Early American Solutions to Modern American Problems

Filed under: Conservatives,Government,Military — Jeff Pasley @ 5:50 pm

The “teabagging” movement (the one that involves throwing teabags at things in the name of liberty, or something) reminds me of something I have often thought before when encountering modern right-wing “libertarianism” or “constitutionalism.” Though I never feel sure whether they are misguidedly sincere or mischievous or delusive in their observations and proposals, what such libertarians constantly seem to gravitate to are early American solutions (usually misunderstood or decontextualized) to modern problems that were actually much worse before the government institutions that libertarians dislike were created. Here is today’s example, which I learned of from Josh Marshall at TPM, applying some of his colonial history know-how. As you will see below, former presidential candidate and Republican congressman Ron Paul has proposed that a good small-government solution to Somali piracy would be to reestablish privateering, the practice of authorizing private shipowners to arm their vessels and play pirate against enemy ships:

Josh has many good points about the obvious problems with this proposal, and he also makes the interesting historical observation that privateering was “a classic stage of under-developed state power in which we may not have the capacity to have a fully built out Navy but we can subcontract the harassment and capture of enemy shipping and commerce by setting up privateers to do the job for them.” I see what Josh means, but it should also be noted that in the 18th century even powers with plenty of naval capacity (like the British Empire) engaged in privateering. It was just part of the tool kit of international politics, as we might say today, along with press gangs, mercenaries, dynastic marriages, and other unsavory practices.
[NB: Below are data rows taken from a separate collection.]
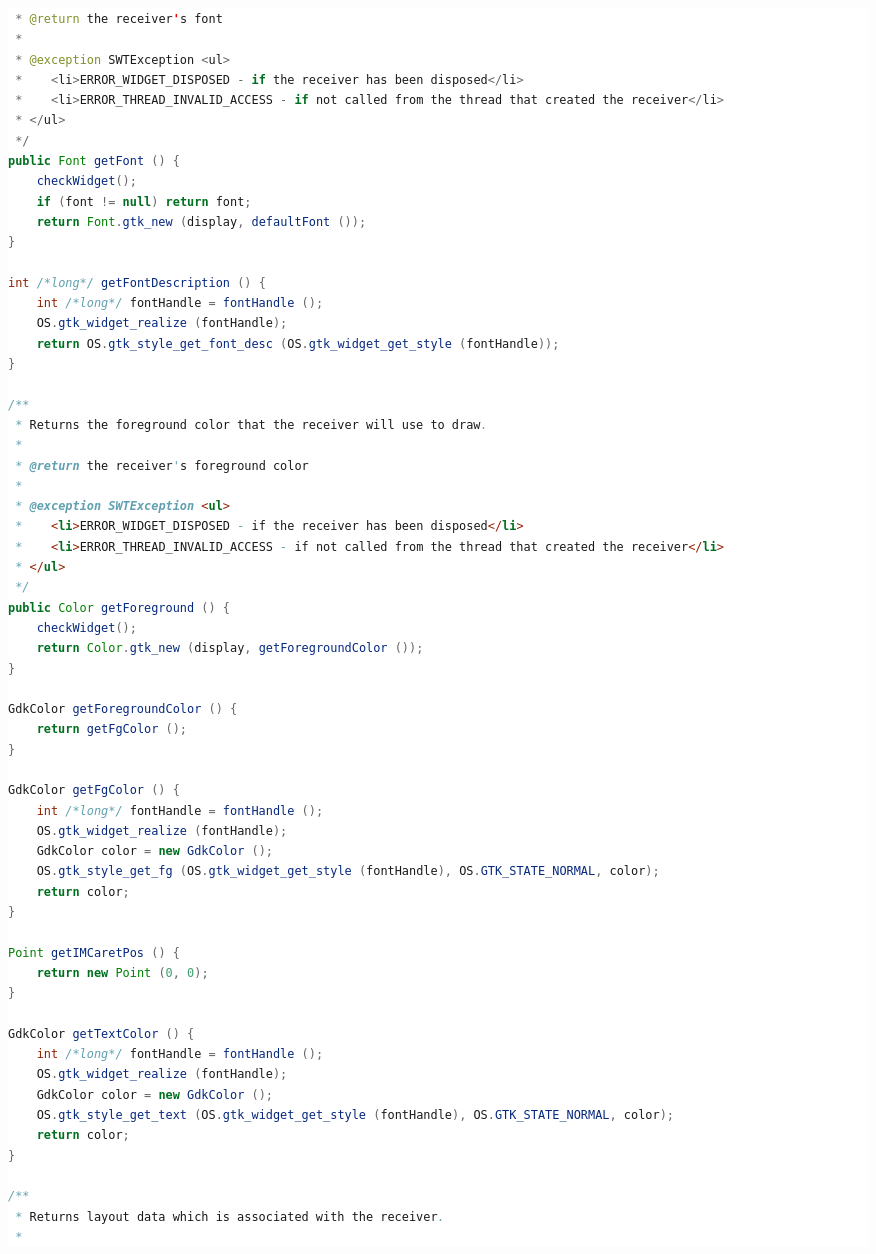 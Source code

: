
 ```java
 * @return the receiver's font
 *
 * @exception SWTException <ul>
 *    <li>ERROR_WIDGET_DISPOSED - if the receiver has been disposed</li>
 *    <li>ERROR_THREAD_INVALID_ACCESS - if not called from the thread that created the receiver</li>
 * </ul>
 */
public Font getFont () {
	checkWidget();
	if (font != null) return font;
	return Font.gtk_new (display, defaultFont ());
}
	
int /*long*/ getFontDescription () {
	int /*long*/ fontHandle = fontHandle ();
	OS.gtk_widget_realize (fontHandle);
	return OS.gtk_style_get_font_desc (OS.gtk_widget_get_style (fontHandle));
}

/**
 * Returns the foreground color that the receiver will use to draw.
 *
 * @return the receiver's foreground color
 *
 * @exception SWTException <ul>
 *    <li>ERROR_WIDGET_DISPOSED - if the receiver has been disposed</li>
 *    <li>ERROR_THREAD_INVALID_ACCESS - if not called from the thread that created the receiver</li>
 * </ul>
 */
public Color getForeground () {
	checkWidget();
	return Color.gtk_new (display, getForegroundColor ());
}

GdkColor getForegroundColor () {
	return getFgColor ();
}

GdkColor getFgColor () {
	int /*long*/ fontHandle = fontHandle ();
	OS.gtk_widget_realize (fontHandle);
	GdkColor color = new GdkColor ();
	OS.gtk_style_get_fg (OS.gtk_widget_get_style (fontHandle), OS.GTK_STATE_NORMAL, color);
	return color;
}

Point getIMCaretPos () {
	return new Point (0, 0);
}

GdkColor getTextColor () {
	int /*long*/ fontHandle = fontHandle ();
	OS.gtk_widget_realize (fontHandle);
	GdkColor color = new GdkColor ();
	OS.gtk_style_get_text (OS.gtk_widget_get_style (fontHandle), OS.GTK_STATE_NORMAL, color);
	return color;
}

/**
 * Returns layout data which is associated with the receiver.
 *
```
Privateering was a form of economic warfare, a way of turning part of your civilian economy into a weapon that could be used against your enemy’s civilian economy and the underpinnings of his military machine. The practice, and the attitudes behind it, were part of what made the high seas a far more dangerous and chaotic place 200 years ago than they are now. The waters off Somalia may be somewhat hazardous to ply at the moment, or at least expensive for shipping companies, but generally the odds of modern ships being intentionally sunk, or being forced to land and be sold or scrapped in an unfriendly port, or having their crews taken captive (and possibly sold into slavery), or having their men pressed into service on a foreign ship at gunpoint are far, far less than they were. The creation of powerful modern navies and the worldwide revulsion against German U-Boat attacks on civilian craft during the 20th-century world wars seem to have made commercial shipping safer than it has ever been. The very fact that maritime dangers are a kind of amusing novelty for the U.S. and European media speaks volumes.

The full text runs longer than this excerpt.